TTS Frontend for Arabic

First, I'll go through the differences between conventional and end-to-end TTS systems.

A conventional TTS system has

A front-end-text-analyzer. Analyzes text and converts it to features.
A backend speech synthesizer. Converts features to audio.

The front end consists of

Text normalizers. They tokenize phrases, and convert numbers to words.
A text-to-phoneme converter. It transforms normalized text to phonemes. Phonemes are symbolic representations of how the text is pronounced.

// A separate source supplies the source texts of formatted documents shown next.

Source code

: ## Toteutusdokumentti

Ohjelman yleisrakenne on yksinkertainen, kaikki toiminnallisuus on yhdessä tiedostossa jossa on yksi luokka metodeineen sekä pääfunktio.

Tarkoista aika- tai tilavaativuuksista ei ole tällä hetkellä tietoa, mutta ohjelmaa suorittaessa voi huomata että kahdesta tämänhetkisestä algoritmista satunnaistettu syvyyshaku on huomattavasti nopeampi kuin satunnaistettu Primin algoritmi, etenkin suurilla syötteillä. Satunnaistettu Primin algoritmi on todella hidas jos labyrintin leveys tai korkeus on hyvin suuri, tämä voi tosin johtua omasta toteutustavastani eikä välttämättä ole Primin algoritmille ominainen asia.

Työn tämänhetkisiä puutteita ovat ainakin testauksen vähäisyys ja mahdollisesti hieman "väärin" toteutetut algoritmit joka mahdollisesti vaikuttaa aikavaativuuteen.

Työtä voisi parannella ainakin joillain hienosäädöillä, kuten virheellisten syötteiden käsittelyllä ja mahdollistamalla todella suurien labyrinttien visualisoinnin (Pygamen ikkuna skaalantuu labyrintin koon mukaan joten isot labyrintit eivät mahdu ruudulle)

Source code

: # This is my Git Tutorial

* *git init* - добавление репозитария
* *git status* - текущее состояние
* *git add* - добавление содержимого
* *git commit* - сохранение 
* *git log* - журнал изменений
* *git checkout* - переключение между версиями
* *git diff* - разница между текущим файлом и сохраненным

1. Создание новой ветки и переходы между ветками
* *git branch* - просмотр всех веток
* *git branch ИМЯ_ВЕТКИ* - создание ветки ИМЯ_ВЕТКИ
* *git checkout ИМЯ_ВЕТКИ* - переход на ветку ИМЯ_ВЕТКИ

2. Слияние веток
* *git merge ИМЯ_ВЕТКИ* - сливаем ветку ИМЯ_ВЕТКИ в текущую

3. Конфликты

For an end to end speech synthesis system, the front end is limited to only text normalization, diacritisation, and phonetization.

Text normalization

Text normalization is the first stage of processing done on the inputted text. Its job is to convert numbers, abbreviations and currency symbols to regular words.

Diacritisation

The second stage of speech synthesis for the Arabic language is diacritisation. The Arabic language has twenty-eight consonants, three short vowels, and three long vowels. Long vowels are phonetically similar to short vowels except that they have a longer duration. Short vowels are generally not considered within the word structure in Arabic orthography. Arabic text could be diacritised or undiacritised. Undiacritised text includes only consonants and long vowels. Diacritised text includes consonants, long vowels, short vowels, and double consonants. The figure below shows the difference in orthography between diacritised text and undiacritised text.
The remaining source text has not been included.